**What is required**
Each line of the records that holds "Music" should be shown in full.

**Stored data**
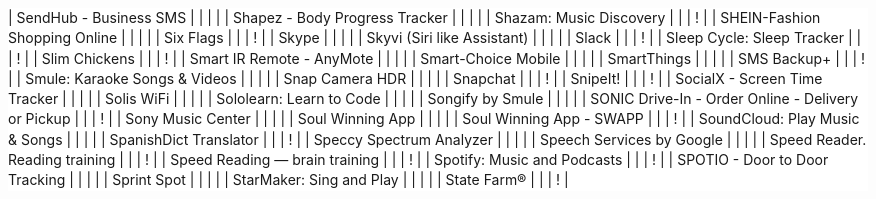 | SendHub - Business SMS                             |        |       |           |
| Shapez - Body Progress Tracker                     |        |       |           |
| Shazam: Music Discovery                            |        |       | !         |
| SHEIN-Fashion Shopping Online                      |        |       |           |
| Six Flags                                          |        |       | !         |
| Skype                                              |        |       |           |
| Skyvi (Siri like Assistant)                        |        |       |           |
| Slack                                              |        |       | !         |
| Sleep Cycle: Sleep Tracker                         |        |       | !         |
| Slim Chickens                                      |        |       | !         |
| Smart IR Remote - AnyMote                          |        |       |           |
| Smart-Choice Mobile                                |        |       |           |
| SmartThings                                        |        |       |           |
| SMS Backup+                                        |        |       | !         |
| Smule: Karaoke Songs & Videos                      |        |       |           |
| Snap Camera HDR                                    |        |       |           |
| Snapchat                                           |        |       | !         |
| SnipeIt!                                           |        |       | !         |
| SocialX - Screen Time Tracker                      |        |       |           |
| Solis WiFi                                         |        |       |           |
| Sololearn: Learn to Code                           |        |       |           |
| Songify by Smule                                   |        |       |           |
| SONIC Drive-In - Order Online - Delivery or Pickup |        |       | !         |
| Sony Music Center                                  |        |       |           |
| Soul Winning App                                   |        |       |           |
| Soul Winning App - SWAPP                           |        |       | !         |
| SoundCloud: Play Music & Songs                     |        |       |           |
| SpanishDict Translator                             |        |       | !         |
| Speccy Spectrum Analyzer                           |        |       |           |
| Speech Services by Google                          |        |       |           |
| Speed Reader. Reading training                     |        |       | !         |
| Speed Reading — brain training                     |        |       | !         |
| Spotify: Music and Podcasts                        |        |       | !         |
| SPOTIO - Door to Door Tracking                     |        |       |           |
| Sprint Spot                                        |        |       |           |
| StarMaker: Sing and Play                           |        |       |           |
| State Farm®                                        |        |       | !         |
--
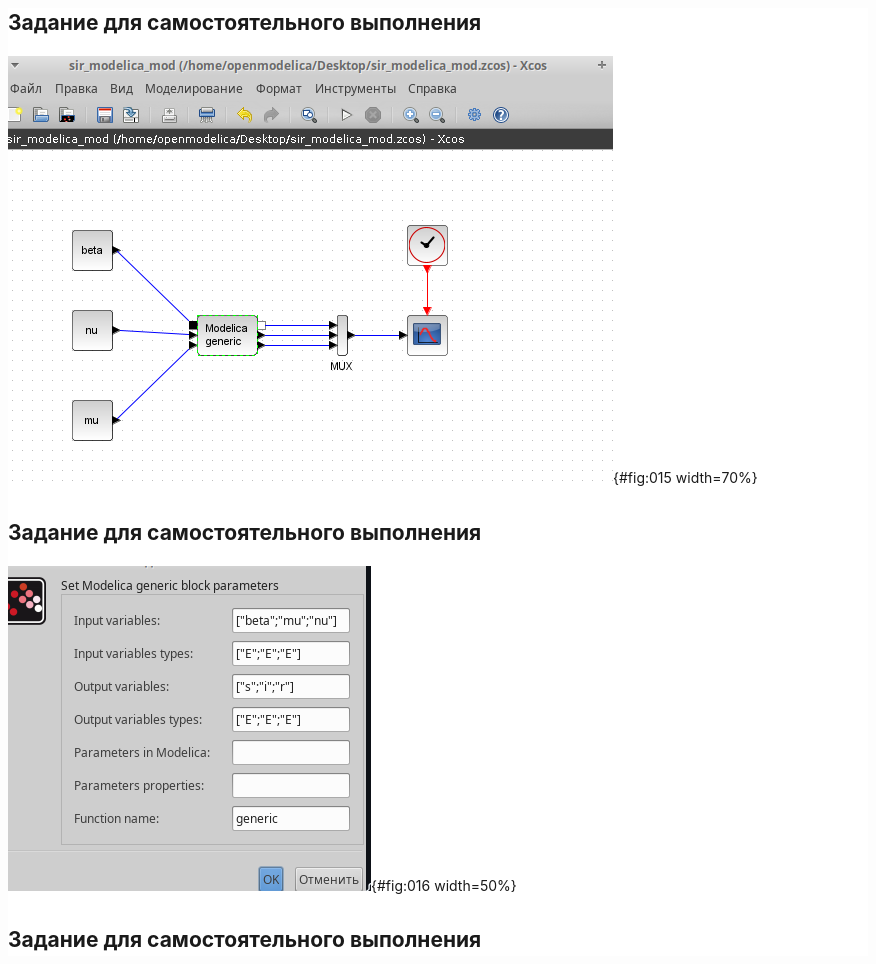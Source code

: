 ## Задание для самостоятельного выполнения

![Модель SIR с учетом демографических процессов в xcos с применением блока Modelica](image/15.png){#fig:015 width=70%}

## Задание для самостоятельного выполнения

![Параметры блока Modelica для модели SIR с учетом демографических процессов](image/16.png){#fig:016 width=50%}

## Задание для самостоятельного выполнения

**Your solution**
| Shazam: Music Discovery                            |        |       | !         |
| Sony Music Center                                  |        |       |           |
| SoundCloud: Play Music & Songs                     |        |       |           |
| Spotify: Music and Podcasts                        |        |       | !         |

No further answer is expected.